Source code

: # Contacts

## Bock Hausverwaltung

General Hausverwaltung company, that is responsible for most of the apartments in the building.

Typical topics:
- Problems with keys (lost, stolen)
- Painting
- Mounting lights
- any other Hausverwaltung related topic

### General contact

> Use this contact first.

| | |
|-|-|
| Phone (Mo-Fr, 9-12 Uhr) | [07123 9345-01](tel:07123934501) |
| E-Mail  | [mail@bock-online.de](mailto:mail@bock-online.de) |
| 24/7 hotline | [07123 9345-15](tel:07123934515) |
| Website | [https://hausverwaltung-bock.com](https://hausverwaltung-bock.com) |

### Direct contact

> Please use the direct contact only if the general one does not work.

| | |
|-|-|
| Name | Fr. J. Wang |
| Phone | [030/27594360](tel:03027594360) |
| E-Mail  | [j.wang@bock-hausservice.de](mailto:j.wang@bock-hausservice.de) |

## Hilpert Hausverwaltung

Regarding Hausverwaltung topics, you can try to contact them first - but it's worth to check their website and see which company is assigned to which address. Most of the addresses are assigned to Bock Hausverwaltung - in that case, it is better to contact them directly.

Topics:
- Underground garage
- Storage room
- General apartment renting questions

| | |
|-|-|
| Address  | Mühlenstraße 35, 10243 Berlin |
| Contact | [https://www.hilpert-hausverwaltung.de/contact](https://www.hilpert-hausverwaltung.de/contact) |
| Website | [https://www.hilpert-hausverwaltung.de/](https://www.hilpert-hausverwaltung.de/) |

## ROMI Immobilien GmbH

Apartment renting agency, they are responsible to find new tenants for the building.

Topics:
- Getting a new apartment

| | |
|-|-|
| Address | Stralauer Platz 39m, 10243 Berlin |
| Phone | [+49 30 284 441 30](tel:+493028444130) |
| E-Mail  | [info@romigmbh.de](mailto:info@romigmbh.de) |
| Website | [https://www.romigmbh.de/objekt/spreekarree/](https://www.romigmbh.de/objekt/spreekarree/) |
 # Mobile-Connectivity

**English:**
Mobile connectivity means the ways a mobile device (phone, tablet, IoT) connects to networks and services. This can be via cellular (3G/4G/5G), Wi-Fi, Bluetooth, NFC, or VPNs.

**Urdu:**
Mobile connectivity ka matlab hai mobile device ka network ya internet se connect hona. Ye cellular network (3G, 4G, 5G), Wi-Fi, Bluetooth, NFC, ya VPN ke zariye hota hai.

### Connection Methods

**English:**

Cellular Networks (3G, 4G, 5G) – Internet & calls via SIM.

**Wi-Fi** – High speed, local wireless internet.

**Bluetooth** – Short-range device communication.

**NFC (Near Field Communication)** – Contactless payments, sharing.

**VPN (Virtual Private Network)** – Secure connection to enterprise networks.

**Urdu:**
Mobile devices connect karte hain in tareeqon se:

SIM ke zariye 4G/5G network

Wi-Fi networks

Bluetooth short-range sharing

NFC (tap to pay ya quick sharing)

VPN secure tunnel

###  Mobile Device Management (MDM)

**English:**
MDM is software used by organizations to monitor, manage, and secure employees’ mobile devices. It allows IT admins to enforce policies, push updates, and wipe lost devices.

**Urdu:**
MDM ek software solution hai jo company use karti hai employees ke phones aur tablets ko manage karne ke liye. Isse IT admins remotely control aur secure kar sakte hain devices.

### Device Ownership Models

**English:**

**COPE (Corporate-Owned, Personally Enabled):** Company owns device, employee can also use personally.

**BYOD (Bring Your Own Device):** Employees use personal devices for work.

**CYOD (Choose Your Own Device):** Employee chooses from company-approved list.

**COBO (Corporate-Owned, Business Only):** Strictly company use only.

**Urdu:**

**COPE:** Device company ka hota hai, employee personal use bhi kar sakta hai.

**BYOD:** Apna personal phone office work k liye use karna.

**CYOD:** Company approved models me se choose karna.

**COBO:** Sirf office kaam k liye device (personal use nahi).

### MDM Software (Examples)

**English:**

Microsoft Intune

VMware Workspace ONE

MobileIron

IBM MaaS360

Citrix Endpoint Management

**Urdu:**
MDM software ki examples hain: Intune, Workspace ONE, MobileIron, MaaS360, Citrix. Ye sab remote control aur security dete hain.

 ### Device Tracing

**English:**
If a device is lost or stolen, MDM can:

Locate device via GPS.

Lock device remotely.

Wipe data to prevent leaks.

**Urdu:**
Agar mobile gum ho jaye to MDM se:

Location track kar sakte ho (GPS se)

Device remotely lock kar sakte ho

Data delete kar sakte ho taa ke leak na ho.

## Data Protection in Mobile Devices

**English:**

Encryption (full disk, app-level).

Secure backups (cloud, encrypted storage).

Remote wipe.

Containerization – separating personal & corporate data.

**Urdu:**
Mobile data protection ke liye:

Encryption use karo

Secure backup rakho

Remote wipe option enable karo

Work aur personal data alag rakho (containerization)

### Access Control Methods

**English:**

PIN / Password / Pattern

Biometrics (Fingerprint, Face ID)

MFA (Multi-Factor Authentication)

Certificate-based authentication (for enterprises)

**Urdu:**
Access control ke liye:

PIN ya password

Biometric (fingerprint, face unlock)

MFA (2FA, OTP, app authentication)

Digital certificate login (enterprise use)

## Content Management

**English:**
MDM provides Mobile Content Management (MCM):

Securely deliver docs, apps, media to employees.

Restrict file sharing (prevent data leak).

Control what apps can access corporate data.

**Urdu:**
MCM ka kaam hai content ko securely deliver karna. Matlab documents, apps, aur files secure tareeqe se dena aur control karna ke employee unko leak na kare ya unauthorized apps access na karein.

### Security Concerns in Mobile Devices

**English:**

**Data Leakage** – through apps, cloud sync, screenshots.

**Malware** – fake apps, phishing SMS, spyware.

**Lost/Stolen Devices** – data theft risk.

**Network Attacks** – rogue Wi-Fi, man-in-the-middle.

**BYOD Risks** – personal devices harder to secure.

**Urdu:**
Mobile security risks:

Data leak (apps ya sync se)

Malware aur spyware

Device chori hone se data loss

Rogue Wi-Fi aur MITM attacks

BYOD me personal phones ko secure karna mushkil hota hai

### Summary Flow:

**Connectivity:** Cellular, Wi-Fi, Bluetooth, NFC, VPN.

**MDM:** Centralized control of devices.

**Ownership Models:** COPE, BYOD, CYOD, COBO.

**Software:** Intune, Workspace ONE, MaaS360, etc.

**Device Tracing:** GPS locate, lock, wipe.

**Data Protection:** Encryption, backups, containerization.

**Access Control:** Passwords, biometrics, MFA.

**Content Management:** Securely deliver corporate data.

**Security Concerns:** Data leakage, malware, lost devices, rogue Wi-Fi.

» **What you are asked to do**
Copy every entry exactly, missing none.

» **Task answer**
Source code

: # Contacts

## Bock Hausverwaltung

General Hausverwaltung company, that is responsible for most of the apartments in the building.

Typical topics:
- Problems with keys (lost, stolen)
- Painting
- Mounting lights
- any other Hausverwaltung related topic

### General contact

> Use this contact first.

| | |
|-|-|
| Phone (Mo-Fr, 9-12 Uhr) | [07123 9345-01](tel:07123934501) |
| E-Mail  | [mail@bock-online.de](mailto:mail@bock-online.de) |
| 24/7 hotline | [07123 9345-15](tel:07123934515) |
| Website | [https://hausverwaltung-bock.com](https://hausverwaltung-bock.com) |

### Direct contact

> Please use the direct contact only if the general one does not work.

| | |
|-|-|
| Name | Fr. J. Wang |
| Phone | [030/27594360](tel:03027594360) |
| E-Mail  | [j.wang@bock-hausservice.de](mailto:j.wang@bock-hausservice.de) |

## Hilpert Hausverwaltung

Regarding Hausverwaltung topics, you can try to contact them first - but it's worth to check their website and see which company is assigned to which address. Most of the addresses are assigned to Bock Hausverwaltung - in that case, it is better to contact them directly.

Topics:
- Underground garage
- Storage room
- General apartment renting questions

| | |
|-|-|
| Address  | Mühlenstraße 35, 10243 Berlin |
| Contact | [https://www.hilpert-hausverwaltung.de/contact](https://www.hilpert-hausverwaltung.de/contact) |
| Website | [https://www.hilpert-hausverwaltung.de/](https://www.hilpert-hausverwaltung.de/) |

## ROMI Immobilien GmbH

Apartment renting agency, they are responsible to find new tenants for the building.

Topics:
- Getting a new apartment

| | |
|-|-|
| Address | Stralauer Platz 39m, 10243 Berlin |
| Phone | [+49 30 284 441 30](tel:+493028444130) |
| E-Mail  | [info@romigmbh.de](mailto:info@romigmbh.de) |
| Website | [https://www.romigmbh.de/objekt/spreekarree/](https://www.romigmbh.de/objekt/spreekarree/) |
 # Mobile-Connectivity

**English:**
Mobile connectivity means the ways a mobile device (phone, tablet, IoT) connects to networks and services. This can be via cellular (3G/4G/5G), Wi-Fi, Bluetooth, NFC, or VPNs.

**Urdu:**
Mobile connectivity ka matlab hai mobile device ka network ya internet se connect hona. Ye cellular network (3G, 4G, 5G), Wi-Fi, Bluetooth, NFC, ya VPN ke zariye hota hai.

### Connection Methods

**English:**

Cellular Networks (3G, 4G, 5G) – Internet & calls via SIM.

**Wi-Fi** – High speed, local wireless internet.

**Bluetooth** – Short-range device communication.

**NFC (Near Field Communication)** – Contactless payments, sharing.

**VPN (Virtual Private Network)** – Secure connection to enterprise networks.

**Urdu:**
Mobile devices connect karte hain in tareeqon se:

SIM ke zariye 4G/5G network

Wi-Fi networks

Bluetooth short-range sharing

NFC (tap to pay ya quick sharing)

VPN secure tunnel

###  Mobile Device Management (MDM)

**English:**
MDM is software used by organizations to monitor, manage, and secure employees’ mobile devices. It allows IT admins to enforce policies, push updates, and wipe lost devices.

**Urdu:**
MDM ek software solution hai jo company use karti hai employees ke phones aur tablets ko manage karne ke liye. Isse IT admins remotely control aur secure kar sakte hain devices.

### Device Ownership Models

**English:**

**COPE (Corporate-Owned, Personally Enabled):** Company owns device, employee can also use personally.

**BYOD (Bring Your Own Device):** Employees use personal devices for work.

**CYOD (Choose Your Own Device):** Employee chooses from company-approved list.

**COBO (Corporate-Owned, Business Only):** Strictly company use only.

**Urdu:**

**COPE:** Device company ka hota hai, employee personal use bhi kar sakta hai.

**BYOD:** Apna personal phone office work k liye use karna.

**CYOD:** Company approved models me se choose karna.

**COBO:** Sirf office kaam k liye device (personal use nahi).

### MDM Software (Examples)

**English:**

Microsoft Intune

VMware Workspace ONE

MobileIron

IBM MaaS360

Citrix Endpoint Management

**Urdu:**
MDM software ki examples hain: Intune, Workspace ONE, MobileIron, MaaS360, Citrix. Ye sab remote control aur security dete hain.

 ### Device Tracing

**English:**
If a device is lost or stolen, MDM can:

Locate device via GPS.

Lock device remotely.

Wipe data to prevent leaks.

**Urdu:**
Agar mobile gum ho jaye to MDM se:

Location track kar sakte ho (GPS se)

Device remotely lock kar sakte ho

Data delete kar sakte ho taa ke leak na ho.

## Data Protection in Mobile Devices

**English:**

Encryption (full disk, app-level).

Secure backups (cloud, encrypted storage).

Remote wipe.

Containerization – separating personal & corporate data.

**Urdu:**
Mobile data protection ke liye:

Encryption use karo

Secure backup rakho

Remote wipe option enable karo

Work aur personal data alag rakho (containerization)

### Access Control Methods

**English:**

PIN / Password / Pattern

Biometrics (Fingerprint, Face ID)

MFA (Multi-Factor Authentication)

Certificate-based authentication (for enterprises)

**Urdu:**
Access control ke liye:

PIN ya password

Biometric (fingerprint, face unlock)

MFA (2FA, OTP, app authentication)

Digital certificate login (enterprise use)

## Content Management

**English:**
MDM provides Mobile Content Management (MCM):

Securely deliver docs, apps, media to employees.

Restrict file sharing (prevent data leak).

Control what apps can access corporate data.

**Urdu:**
MCM ka kaam hai content ko securely deliver karna. Matlab documents, apps, aur files secure tareeqe se dena aur control karna ke employee unko leak na kare ya unauthorized apps access na karein.

### Security Concerns in Mobile Devices

**English:**

**Data Leakage** – through apps, cloud sync, screenshots.

**Malware** – fake apps, phishing SMS, spyware.

**Lost/Stolen Devices** – data theft risk.

**Network Attacks** – rogue Wi-Fi, man-in-the-middle.

**BYOD Risks** – personal devices harder to secure.

**Urdu:**
Mobile security risks:

Data leak (apps ya sync se)

Malware aur spyware

Device chori hone se data loss

Rogue Wi-Fi aur MITM attacks

BYOD me personal phones ko secure karna mushkil hota hai

### Summary Flow:

**Connectivity:** Cellular, Wi-Fi, Bluetooth, NFC, VPN.

**MDM:** Centralized control of devices.

**Ownership Models:** COPE, BYOD, CYOD, COBO.

**Software:** Intune, Workspace ONE, MaaS360, etc.

**Device Tracing:** GPS locate, lock, wipe.

**Data Protection:** Encryption, backups, containerization.

**Access Control:** Passwords, biometrics, MFA.

**Content Management:** Securely deliver corporate data.

**Security Concerns:** Data leakage, malware, lost devices, rogue Wi-Fi.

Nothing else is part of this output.